#### Description of the task:
Among the entries below, how many lines include the word "boolean"? Reply with only the number.

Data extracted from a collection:
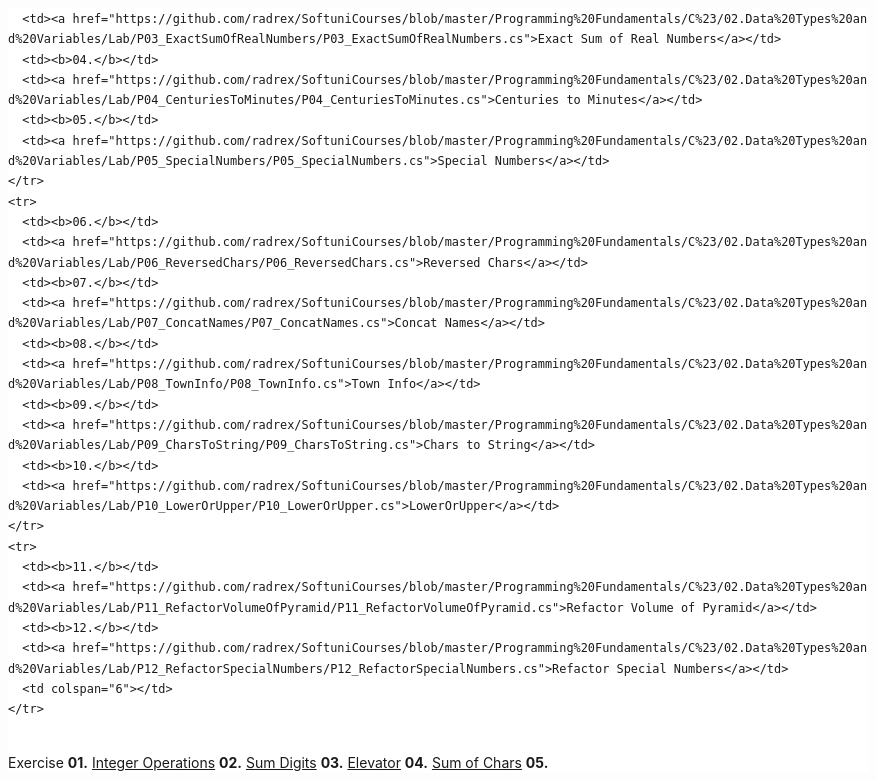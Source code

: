       <td><a href="https://github.com/radrex/SoftuniCourses/blob/master/Programming%20Fundamentals/C%23/02.Data%20Types%20and%20Variables/Lab/P03_ExactSumOfRealNumbers/P03_ExactSumOfRealNumbers.cs">Exact Sum of Real Numbers</a></td>
      <td><b>04.</b></td>
      <td><a href="https://github.com/radrex/SoftuniCourses/blob/master/Programming%20Fundamentals/C%23/02.Data%20Types%20and%20Variables/Lab/P04_CenturiesToMinutes/P04_CenturiesToMinutes.cs">Centuries to Minutes</a></td>
      <td><b>05.</b></td>
      <td><a href="https://github.com/radrex/SoftuniCourses/blob/master/Programming%20Fundamentals/C%23/02.Data%20Types%20and%20Variables/Lab/P05_SpecialNumbers/P05_SpecialNumbers.cs">Special Numbers</a></td>
    </tr>
    <tr>
      <td><b>06.</b></td>
      <td><a href="https://github.com/radrex/SoftuniCourses/blob/master/Programming%20Fundamentals/C%23/02.Data%20Types%20and%20Variables/Lab/P06_ReversedChars/P06_ReversedChars.cs">Reversed Chars</a></td>
      <td><b>07.</b></td>
      <td><a href="https://github.com/radrex/SoftuniCourses/blob/master/Programming%20Fundamentals/C%23/02.Data%20Types%20and%20Variables/Lab/P07_ConcatNames/P07_ConcatNames.cs">Concat Names</a></td>
      <td><b>08.</b></td>
      <td><a href="https://github.com/radrex/SoftuniCourses/blob/master/Programming%20Fundamentals/C%23/02.Data%20Types%20and%20Variables/Lab/P08_TownInfo/P08_TownInfo.cs">Town Info</a></td>
      <td><b>09.</b></td>
      <td><a href="https://github.com/radrex/SoftuniCourses/blob/master/Programming%20Fundamentals/C%23/02.Data%20Types%20and%20Variables/Lab/P09_CharsToString/P09_CharsToString.cs">Chars to String</a></td>
      <td><b>10.</b></td>
      <td><a href="https://github.com/radrex/SoftuniCourses/blob/master/Programming%20Fundamentals/C%23/02.Data%20Types%20and%20Variables/Lab/P10_LowerOrUpper/P10_LowerOrUpper.cs">LowerOrUpper</a></td>
    </tr>
    <tr>
      <td><b>11.</b></td>
      <td><a href="https://github.com/radrex/SoftuniCourses/blob/master/Programming%20Fundamentals/C%23/02.Data%20Types%20and%20Variables/Lab/P11_RefactorVolumeOfPyramid/P11_RefactorVolumeOfPyramid.cs">Refactor Volume of Pyramid</a></td>
      <td><b>12.</b></td>
      <td><a href="https://github.com/radrex/SoftuniCourses/blob/master/Programming%20Fundamentals/C%23/02.Data%20Types%20and%20Variables/Lab/P12_RefactorSpecialNumbers/P12_RefactorSpecialNumbers.cs">Refactor Special Numbers</a></td>
      <td colspan="6"></td>
    </tr>
  </tbody>
  <thead>
    <tr>
      <th colspan="10" style="text-align:center;"><br>Exercise</th>
    </tr>
  </thead>
  <tbody>
    <tr>
      <td><b>01.</b></td>
      <td><a href="https://github.com/radrex/SoftuniCourses/blob/master/Programming%20Fundamentals/C%23/02.Data%20Types%20and%20Variables/Exercise/P01_IntegerOperations/P01_IntegerOperations.cs">Integer Operations</a></td>
      <td><b>02.</b></td>
      <td><a href="https://github.com/radrex/SoftuniCourses/blob/master/Programming%20Fundamentals/C%23/02.Data%20Types%20and%20Variables/Exercise/P02_SumDigits/P02_SumDigits.cs">Sum Digits</a></td>
      <td><b>03.</b></td>
      <td><a href="https://github.com/radrex/SoftuniCourses/blob/master/Programming%20Fundamentals/C%23/02.Data%20Types%20and%20Variables/Exercise/P03_Elevator/P03_Elevator.cs">Elevator</a></td>
      <td><b>04.</b></td>
      <td><a href="https://github.com/radrex/SoftuniCourses/blob/master/Programming%20Fundamentals/C%23/02.Data%20Types%20and%20Variables/Exercise/P04_SumOfChars/P04_SumOfChars.cs">Sum of Chars</a></td>
      <td><b>05.</b></td>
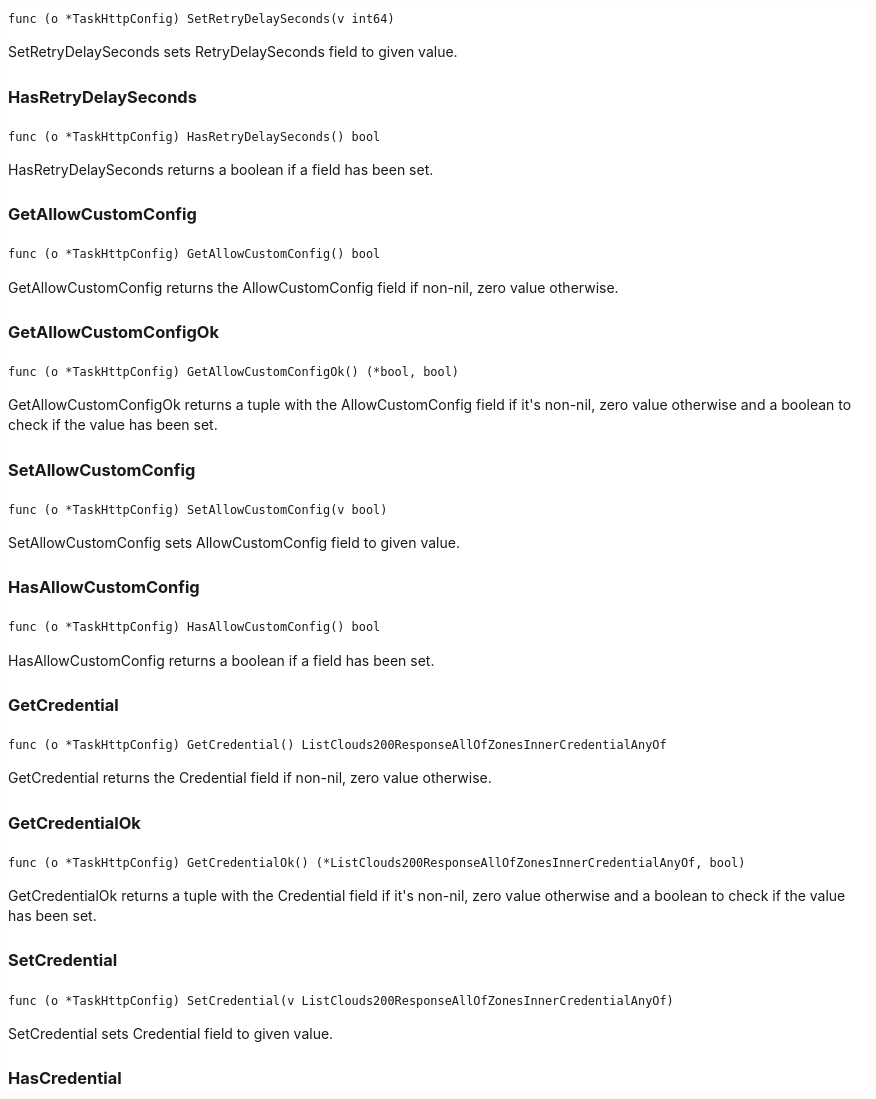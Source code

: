 `func (o *TaskHttpConfig) SetRetryDelaySeconds(v int64)`

SetRetryDelaySeconds sets RetryDelaySeconds field to given value.

### HasRetryDelaySeconds

`func (o *TaskHttpConfig) HasRetryDelaySeconds() bool`

HasRetryDelaySeconds returns a boolean if a field has been set.

### GetAllowCustomConfig

`func (o *TaskHttpConfig) GetAllowCustomConfig() bool`

GetAllowCustomConfig returns the AllowCustomConfig field if non-nil, zero value otherwise.

### GetAllowCustomConfigOk

`func (o *TaskHttpConfig) GetAllowCustomConfigOk() (*bool, bool)`

GetAllowCustomConfigOk returns a tuple with the AllowCustomConfig field if it's non-nil, zero value otherwise
and a boolean to check if the value has been set.

### SetAllowCustomConfig

`func (o *TaskHttpConfig) SetAllowCustomConfig(v bool)`

SetAllowCustomConfig sets AllowCustomConfig field to given value.

### HasAllowCustomConfig

`func (o *TaskHttpConfig) HasAllowCustomConfig() bool`

HasAllowCustomConfig returns a boolean if a field has been set.

### GetCredential

`func (o *TaskHttpConfig) GetCredential() ListClouds200ResponseAllOfZonesInnerCredentialAnyOf`

GetCredential returns the Credential field if non-nil, zero value otherwise.

### GetCredentialOk

`func (o *TaskHttpConfig) GetCredentialOk() (*ListClouds200ResponseAllOfZonesInnerCredentialAnyOf, bool)`

GetCredentialOk returns a tuple with the Credential field if it's non-nil, zero value otherwise
and a boolean to check if the value has been set.

### SetCredential

`func (o *TaskHttpConfig) SetCredential(v ListClouds200ResponseAllOfZonesInnerCredentialAnyOf)`

SetCredential sets Credential field to given value.

### HasCredential
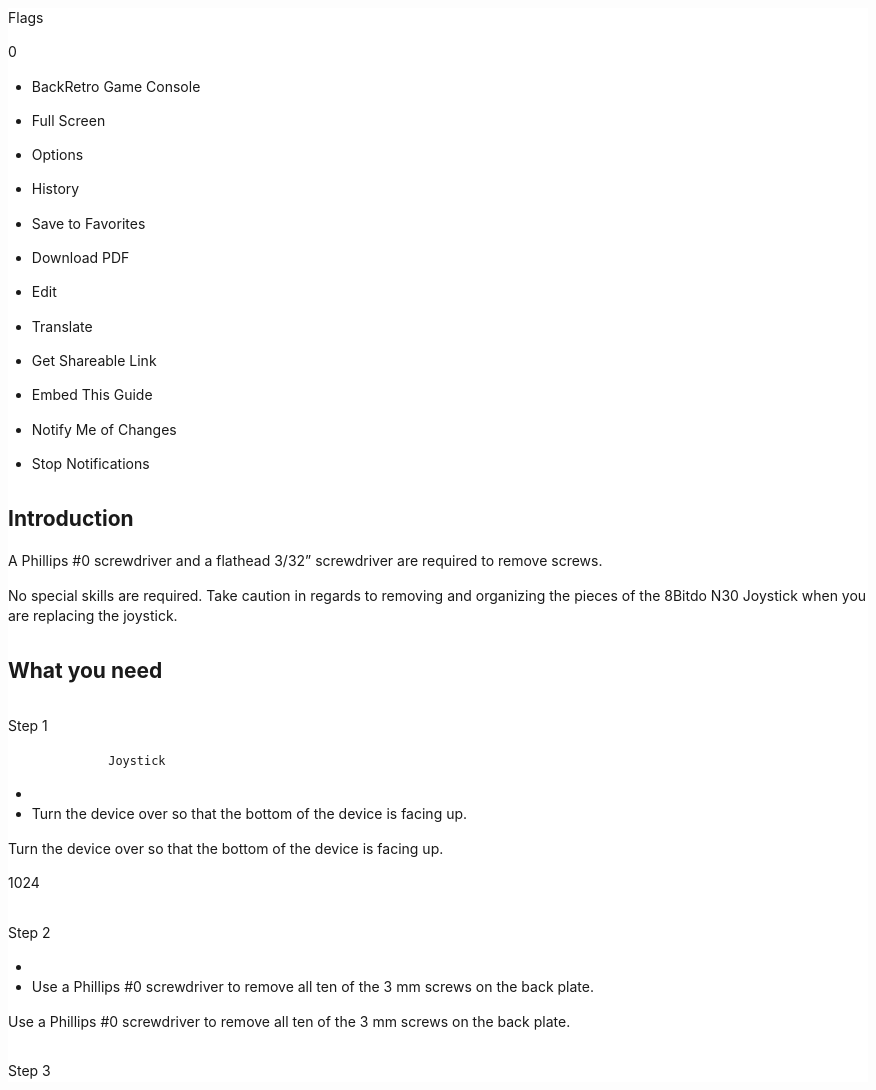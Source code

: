 Flags
 
0
 
- BackRetro Game Console
 - Full Screen
 - Options

 
- History
 - Save to Favorites
 - Download PDF
 - Edit
 - Translate
 - Get Shareable Link
 - Embed This Guide
 - Notify Me of Changes
 - Stop Notifications

 
## Introduction
 
A Phillips #0 screwdriver and a flathead 3/32” screwdriver are required to remove screws.
 
No special skills are required. Take caution in regards to removing and organizing the pieces of the 8Bitdo N30 Joystick when you are replacing the joystick.
 
## What you need
 
## 

Step 1

                  Joystick               


 
- 
 - Turn the device over so that the bottom of the device is facing up.

 
Turn the device over so that the bottom of the device is facing up.
 
1024
 
## 

Step 2


 
- 
 - Use a Phillips #0 screwdriver to remove all ten of the 3 mm screws on the back plate.

 
Use a Phillips #0 screwdriver to remove all ten of the 3 mm screws on the back plate.
 
## 

Step 3
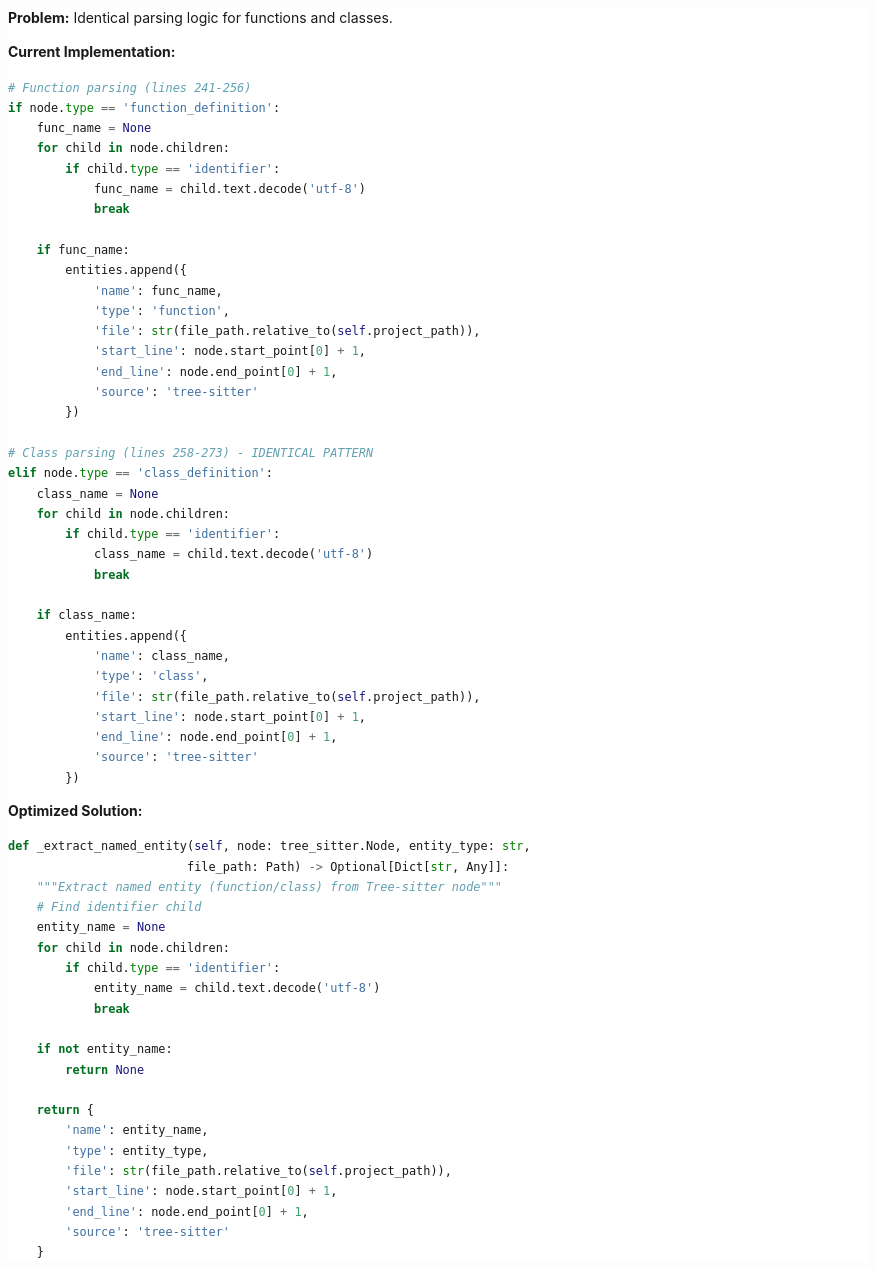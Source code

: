 **Problem:** Identical parsing logic for functions and classes.

**Current Implementation:**
```python
# Function parsing (lines 241-256)
if node.type == 'function_definition':
    func_name = None
    for child in node.children:
        if child.type == 'identifier':
            func_name = child.text.decode('utf-8')
            break
    
    if func_name:
        entities.append({
            'name': func_name,
            'type': 'function',
            'file': str(file_path.relative_to(self.project_path)),
            'start_line': node.start_point[0] + 1,
            'end_line': node.end_point[0] + 1,
            'source': 'tree-sitter'
        })

# Class parsing (lines 258-273) - IDENTICAL PATTERN
elif node.type == 'class_definition':
    class_name = None
    for child in node.children:
        if child.type == 'identifier':
            class_name = child.text.decode('utf-8')
            break
    
    if class_name:
        entities.append({
            'name': class_name,
            'type': 'class',
            'file': str(file_path.relative_to(self.project_path)),
            'start_line': node.start_point[0] + 1,
            'end_line': node.end_point[0] + 1,
            'source': 'tree-sitter'
        })
```

**Optimized Solution:**
```python
def _extract_named_entity(self, node: tree_sitter.Node, entity_type: str, 
                         file_path: Path) -> Optional[Dict[str, Any]]:
    """Extract named entity (function/class) from Tree-sitter node"""
    # Find identifier child
    entity_name = None
    for child in node.children:
        if child.type == 'identifier':
            entity_name = child.text.decode('utf-8')
            break
    
    if not entity_name:
        return None
    
    return {
        'name': entity_name,
        'type': entity_type,
        'file': str(file_path.relative_to(self.project_path)),
        'start_line': node.start_point[0] + 1,
        'end_line': node.end_point[0] + 1,
        'source': 'tree-sitter'
    }

```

#### Output for this exercise:
4